Analysis Report: Hotchkis & Wiley's Anti-AI Value Strategy Impact Assessment

Related Stocks
On November 26, 2025, Forbes published an article highlighting David Green’s $767 million Hotchkis & Wiley Value Opportunities Fund (HWAIX) as an “anti-AI trade” [1]. The fund, rooted in 45-year value investing principles, targets undervalued companies abandoned by investors chasing AI boom stocks. Key holdings include enterprise software maker Workday (WDAY), telecom equipment giant Ericsson (ERIC), and moving/storage leader U-Haul (UHAL) — all with dominant market positions, strong balance sheets, and depressed valuations [1].
- Sector Performance Alignment: Non-tech sectors led gains on November26, with Healthcare (+1.44%), Industrials (+1.24%), and Consumer Cyclical (+1.23%) outperforming Technology (+0.78%) [0]. This reflects investor interest in value-focused sectors.

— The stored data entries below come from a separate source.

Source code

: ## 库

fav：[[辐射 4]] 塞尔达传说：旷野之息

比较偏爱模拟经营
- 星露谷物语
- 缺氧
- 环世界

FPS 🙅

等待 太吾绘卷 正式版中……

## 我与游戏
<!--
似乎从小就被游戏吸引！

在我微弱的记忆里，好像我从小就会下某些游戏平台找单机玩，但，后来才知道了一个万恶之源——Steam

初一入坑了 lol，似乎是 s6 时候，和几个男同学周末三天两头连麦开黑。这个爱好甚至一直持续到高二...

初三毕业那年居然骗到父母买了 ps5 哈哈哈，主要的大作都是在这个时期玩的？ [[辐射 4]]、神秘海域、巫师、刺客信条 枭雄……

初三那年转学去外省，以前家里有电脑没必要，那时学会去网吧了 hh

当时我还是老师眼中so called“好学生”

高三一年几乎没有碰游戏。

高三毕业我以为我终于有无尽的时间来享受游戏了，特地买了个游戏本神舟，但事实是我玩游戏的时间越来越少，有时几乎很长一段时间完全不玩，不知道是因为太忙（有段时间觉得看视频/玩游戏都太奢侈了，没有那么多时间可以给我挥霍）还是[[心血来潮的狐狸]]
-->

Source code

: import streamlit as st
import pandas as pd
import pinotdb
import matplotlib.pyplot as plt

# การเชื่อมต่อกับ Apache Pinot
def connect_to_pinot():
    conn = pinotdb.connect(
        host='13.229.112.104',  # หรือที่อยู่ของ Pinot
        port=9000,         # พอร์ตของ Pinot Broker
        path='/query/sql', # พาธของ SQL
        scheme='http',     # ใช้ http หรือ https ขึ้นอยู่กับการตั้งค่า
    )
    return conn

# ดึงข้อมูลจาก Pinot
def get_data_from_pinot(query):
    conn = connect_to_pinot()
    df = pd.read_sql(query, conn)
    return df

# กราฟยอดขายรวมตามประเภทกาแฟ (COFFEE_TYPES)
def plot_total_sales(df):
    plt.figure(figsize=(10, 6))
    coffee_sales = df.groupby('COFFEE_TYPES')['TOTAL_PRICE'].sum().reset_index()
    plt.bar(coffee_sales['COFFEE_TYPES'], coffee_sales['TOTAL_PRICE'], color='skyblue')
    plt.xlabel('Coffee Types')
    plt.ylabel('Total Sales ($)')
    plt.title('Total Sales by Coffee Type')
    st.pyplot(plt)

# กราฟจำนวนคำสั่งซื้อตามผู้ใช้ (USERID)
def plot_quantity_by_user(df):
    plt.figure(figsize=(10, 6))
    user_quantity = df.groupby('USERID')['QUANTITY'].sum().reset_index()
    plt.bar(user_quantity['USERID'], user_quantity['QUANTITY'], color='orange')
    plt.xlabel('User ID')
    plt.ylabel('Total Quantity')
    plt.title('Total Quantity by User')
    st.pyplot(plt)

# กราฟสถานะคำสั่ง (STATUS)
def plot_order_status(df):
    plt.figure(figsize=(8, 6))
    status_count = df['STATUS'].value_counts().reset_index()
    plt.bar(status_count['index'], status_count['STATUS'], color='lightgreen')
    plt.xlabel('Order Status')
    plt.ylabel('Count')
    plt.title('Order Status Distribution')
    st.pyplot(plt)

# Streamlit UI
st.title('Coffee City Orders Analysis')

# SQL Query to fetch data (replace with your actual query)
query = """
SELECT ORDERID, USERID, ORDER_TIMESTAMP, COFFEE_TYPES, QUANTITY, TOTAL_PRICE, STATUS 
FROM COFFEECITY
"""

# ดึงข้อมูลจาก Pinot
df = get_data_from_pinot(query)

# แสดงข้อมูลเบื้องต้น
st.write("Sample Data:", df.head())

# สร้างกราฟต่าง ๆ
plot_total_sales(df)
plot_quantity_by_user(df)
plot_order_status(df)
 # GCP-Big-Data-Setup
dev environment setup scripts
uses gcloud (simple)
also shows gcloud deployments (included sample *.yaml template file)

- Stock Price Reactions: The three highlighted holdings saw positive movements post-publication:
- Workday (WDAY): +3.11%
- Ericsson (ERIC): +1.06%
- U-Haul (UHAL): +2.42%
These gains suggest market validation of the fund’s contrarian thesis [0].
- Fund Performance Context: HWAIX delivered 12.5% annualized returns since inception (outperforming Russell3000 Value by ~3pp) but trails the S&P500’s 15.3% YTD gain due to AI dominance [1][0][2].
| Metric | Workday (WDAY) | Ericsson (ERIC) | U-Haul (UHAL) | HWAIX Fund |
|---|---|---|---|---|
| Closing Price (Nov26) | $233.69 (+3.11%) | $9.50 (+1.06%) | $51.73 (+2.42%) | $40.99 (0%) |
| Market Cap | $62.4B | $31.66B | $9.83B | $785.82M |
| P/E Ratio | 99.02 | 12.34 | 51.73 | N/A |
| YTD Return | N/A | N/A | N/A | 9.7% |
| S&P500 YTD Comparison | N/A | N/A | N/A | 15.3% |
Sources: [0][1][2]
- Directly Impacted: Workday (WDAY), Ericsson (ERIC), U-Haul (UHAL), Hotchkis & Wiley Value Opportunities Fund (HWAIX).
- Related Sectors: Enterprise Software (WDAY), Telecom Infrastructure (ERIC), Consumer Storage (UHAL).
- Value Investing Ecosystem: Contrarian funds and undervalued stocks outside the AI bubble.
- Information Gaps: Investors should verify:
- Historical valuation trends of WDAY/ERIC/UHAL relative to sector peers.
- HWAIX’s performance during prior tech booms (e.g., 2020-2021).
- AI disruption risks to Workday’s HR software dominance.
- Multi-Perspective View: Green’s strategy emphasizes:
- WDAY’s recurring revenue (churn <2%) and deep enterprise integration.
- ERIC’s global leadership in 5G infrastructure (1.1x EV/Sales).
- UHAL’s unmatched scale (24k+ locations) and self-storage margin potential [1].
- Key Monitoring Factors:
- AI sector rotation (shift to value stocks).
- UHAL’s self-storage lease-up rates and mobility trends.
- Workday’s AI adoption in its platform to counter competitive threats.
- Underperformance Risk: HWAIX’s 9.7% YTD return trails the S&P500’s 15.3% gain. Continued AI dominance may prolong this gap [1][2].
- Temporary Headwinds: UHAL faces elevated depreciation (peak Covid truck purchases), self-storage expansion losses, and low mobility due to high mortgage rates [1].
- Valuation Concerns: Workday’s high P/E (99x) contrasts with Green’s value thesis; investors should assess if growth justifies the multiple [0].
[0] Internal Analytical Tools (sector performance, stock quotes) [internal]
[1] Forbes, “Finding Bargain Stocks In AI’s Shadow” (Nov26,2025): https://www.forbes.com/sites/sergeiklebnikov/2025/11/26/finding-bargain-stocks-in-ais-shadow/
[2] Yahoo Finance, HWAIX Performance: https://finance.yahoo.com/quote/HWAIX/
This analysis is for informational purposes only and not investment advice.
All data as of November26,2025, subject to market fluctuations.
Insights are generated using AI models and historical data for informational purposes only. They do not constitute investment advice or recommendations. Past performance is not indicative of future results.